+ Reply to Thread
Results 1 to 12 of 12

Matching a value that appears multiple times

  1. #1
    Registered User
    Join Date
    04-26-2006
    Posts
    7

    Matching a value that appears multiple times

    I have 2 columns with data in them, basically representing a gaussian distribution. Column A has the "X-axis" values and so is uniformly ascending with no duplicates. Column B has the "Y-axis" values and increases up to a maximum and then decreases again (this is data from an instrument and so its not completely smooth but is close). An example is below.

    0 4
    1 8
    2 16
    3 27
    4 50
    5 27
    6 16
    7 8
    8 4

    What I would like to do is get the 2 Column A values where the corresponding column B value is half of the max (in the case above, 25 is not available so the closest is 27). I am trying to calculate the difference between these values, so in the example, I would have 5-3. Is there a way to do this?

    Thanks.

  2. #2
    Domenic
    Guest

    Re: Matching a value that appears multiple times

    In your example, 27 is the closest value, and two such values exist.
    Will the two closest values always be the same or can they differ? For
    example, can your data contain the following?

    0 4
    1 8
    2 16
    3 27 <-----
    4 50
    5 23 <-----
    6 16
    7 8
    8 4

    In article <[email protected]>,
    BKGT <[email protected]> wrote:

    > I have 2 columns with data in them, basically representing a gaussian
    > distribution.
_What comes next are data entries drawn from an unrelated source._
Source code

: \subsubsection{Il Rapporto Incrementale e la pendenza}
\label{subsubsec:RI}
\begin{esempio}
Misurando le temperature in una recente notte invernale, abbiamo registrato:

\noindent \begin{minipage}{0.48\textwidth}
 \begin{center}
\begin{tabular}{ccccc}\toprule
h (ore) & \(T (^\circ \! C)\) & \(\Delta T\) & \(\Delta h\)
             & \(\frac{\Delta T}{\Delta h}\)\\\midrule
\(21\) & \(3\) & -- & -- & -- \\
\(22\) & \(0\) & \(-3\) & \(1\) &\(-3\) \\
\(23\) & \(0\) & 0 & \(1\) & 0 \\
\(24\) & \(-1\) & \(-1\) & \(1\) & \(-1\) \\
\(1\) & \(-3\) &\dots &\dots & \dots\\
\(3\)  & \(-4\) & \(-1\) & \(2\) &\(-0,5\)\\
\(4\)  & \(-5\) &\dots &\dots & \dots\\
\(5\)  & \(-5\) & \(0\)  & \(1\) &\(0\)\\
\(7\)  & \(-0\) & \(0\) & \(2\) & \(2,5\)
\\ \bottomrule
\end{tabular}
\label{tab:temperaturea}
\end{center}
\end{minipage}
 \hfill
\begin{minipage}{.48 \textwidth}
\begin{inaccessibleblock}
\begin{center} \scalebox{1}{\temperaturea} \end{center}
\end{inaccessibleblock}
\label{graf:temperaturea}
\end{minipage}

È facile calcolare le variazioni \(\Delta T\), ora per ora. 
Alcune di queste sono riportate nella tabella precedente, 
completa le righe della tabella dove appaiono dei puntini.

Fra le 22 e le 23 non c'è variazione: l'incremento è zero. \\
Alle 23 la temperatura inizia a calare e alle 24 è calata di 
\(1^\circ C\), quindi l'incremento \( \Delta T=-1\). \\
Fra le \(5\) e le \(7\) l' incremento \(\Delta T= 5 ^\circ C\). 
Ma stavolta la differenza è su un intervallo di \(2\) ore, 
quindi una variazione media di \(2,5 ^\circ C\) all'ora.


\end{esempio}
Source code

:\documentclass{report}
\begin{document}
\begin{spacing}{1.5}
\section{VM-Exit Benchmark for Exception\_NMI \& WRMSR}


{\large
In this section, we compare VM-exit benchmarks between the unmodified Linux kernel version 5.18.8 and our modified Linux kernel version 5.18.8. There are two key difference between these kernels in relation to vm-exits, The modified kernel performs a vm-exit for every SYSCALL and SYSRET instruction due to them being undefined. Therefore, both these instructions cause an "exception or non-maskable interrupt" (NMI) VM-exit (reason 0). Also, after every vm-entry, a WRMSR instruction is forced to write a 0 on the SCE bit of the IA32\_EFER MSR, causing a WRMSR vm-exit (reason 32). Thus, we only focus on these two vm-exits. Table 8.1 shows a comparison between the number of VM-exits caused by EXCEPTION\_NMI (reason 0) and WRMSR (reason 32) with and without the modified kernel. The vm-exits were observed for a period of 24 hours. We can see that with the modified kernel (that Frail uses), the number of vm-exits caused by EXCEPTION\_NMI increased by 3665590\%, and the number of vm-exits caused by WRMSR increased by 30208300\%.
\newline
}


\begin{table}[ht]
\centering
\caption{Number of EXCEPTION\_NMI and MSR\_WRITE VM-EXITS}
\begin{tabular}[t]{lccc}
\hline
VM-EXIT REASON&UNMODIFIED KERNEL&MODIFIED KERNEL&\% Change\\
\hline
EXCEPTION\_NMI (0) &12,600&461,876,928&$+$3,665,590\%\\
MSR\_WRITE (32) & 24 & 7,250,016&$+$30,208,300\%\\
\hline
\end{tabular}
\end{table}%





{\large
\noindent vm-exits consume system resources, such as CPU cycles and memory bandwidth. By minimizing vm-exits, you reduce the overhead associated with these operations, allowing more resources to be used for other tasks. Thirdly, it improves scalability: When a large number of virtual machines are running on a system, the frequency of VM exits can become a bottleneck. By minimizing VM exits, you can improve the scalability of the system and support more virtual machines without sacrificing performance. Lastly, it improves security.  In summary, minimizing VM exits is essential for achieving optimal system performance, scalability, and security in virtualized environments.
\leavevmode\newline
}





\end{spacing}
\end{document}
Column A has the "X-axis" values and so is uniformly
    > ascending with no duplicates. Column B has the "Y-axis" values and
    > increases up to a maximum and then decreases again (this is data from
    > an instrument and so its not completely smooth but is close). An
    > example is below.
    >
    > 0 4
    > 1 8
    > 2 16
    > 3 27
    > 4 50
    > 5 27
    > 6 16
    > 7 8
    > 8 4
    >
    > What I would like to do is get the 2 Column A values where the
    > corresponding column B value is half of the max (in the case above, 25
    > is not available so the closest is 27). I am trying to calculate the
    > difference between these values, so in the example, I would have 5-3.
    > Is there a way to do this?
    >
    > Thanks.


  3. #3
    Registered User
    Join Date
    04-26-2006
    Posts
    7
    Thanks for the reply. Yes, the two values could be different as in your example. I would like to do something like vertical lookup but I don't want an error returned if an exact match is not found.
    Last edited by BKGT; 04-26-2006 at 02:03 PM.

  4. #4
    Domenic
    Guest

    Re: Matching a value that appears multiple times

    After taking another look at this, what result would you expect under
    the next two scenarios?

    First scenario...

    0 4
    1 8
    2 16
    3 48
    4 50
    5 18
    6 16
    7 8
    8 4

    Second scenario...

    0 4
    1 8
    2 18
    3 20
    4 50
    5 48
    6 18
    7 8
    8 4

    In article <[email protected]>,
    BKGT <[email protected]> wrote:

    > Thanks for the reply. Yes, the two values could be different as in your
    > example.


  5. #5
    Registered User
    Join Date
    04-26-2006
    Posts
    7
    Hi Domenic,

    Ideally, I would like to get 5 - 2 from the first scenario and 6 - 3 from the second. I believe the point you were getting at is the rounding up or down problem if the next value is much larger or much lower than half of the max value. The real data I have to work with probably won't be largely effected by this because there are alot of data points so the error should be minimal. I don't suppose there is a way to interpolate between two points if an exact match is not found.

  6. #6
    Harlan Grove
    Guest

    Re: Matching a value that appears multiple times

    Domenic wrote...
    >After taking another look at this, what result would you expect under
    >the next two scenarios?
    >
    >First scenario...
    >
    >0 4
    >1 8
    >2 16
    >3 48
    >4 50
    >5 18
    >6 16
    >7 8
    >8 4

    ....

    I think you'd have to assume the distribution should be symmetric and
    that the max value is the median as well as the mode. If so, and if the
    first column were named X and the second Y, you could use the array
    formula

    =INDEX(X,MATCH(MIN(ABS(Y-MAX(Y)/2)),ABS(Y-MAX(Y)/2),0))-INDEX(X,
    MOD(COUNT(Y)-MATCH(MIN(ABS(Y-MAX(Y)/2)),ABS(Y-MAX(Y)/2),0),COUNT(Y))+1)


  7. #7
    Registered User
    Join Date
    04-26-2006
    Posts
    7
    The distribution should be symmetric so that is a good assumption. However, the max value may not necessarily be the median. I will try your suggestion. Thanks.
    Last edited by BKGT; 04-26-2006 at 02:38 PM.

  8. #8
    Domenic
    Guest

    Re: Matching a value that appears multiple times

    In article <[email protected]>,
    "Harlan Grove" <[email protected]> wrote:

    > I think you'd have to assume the distribution should be symmetric...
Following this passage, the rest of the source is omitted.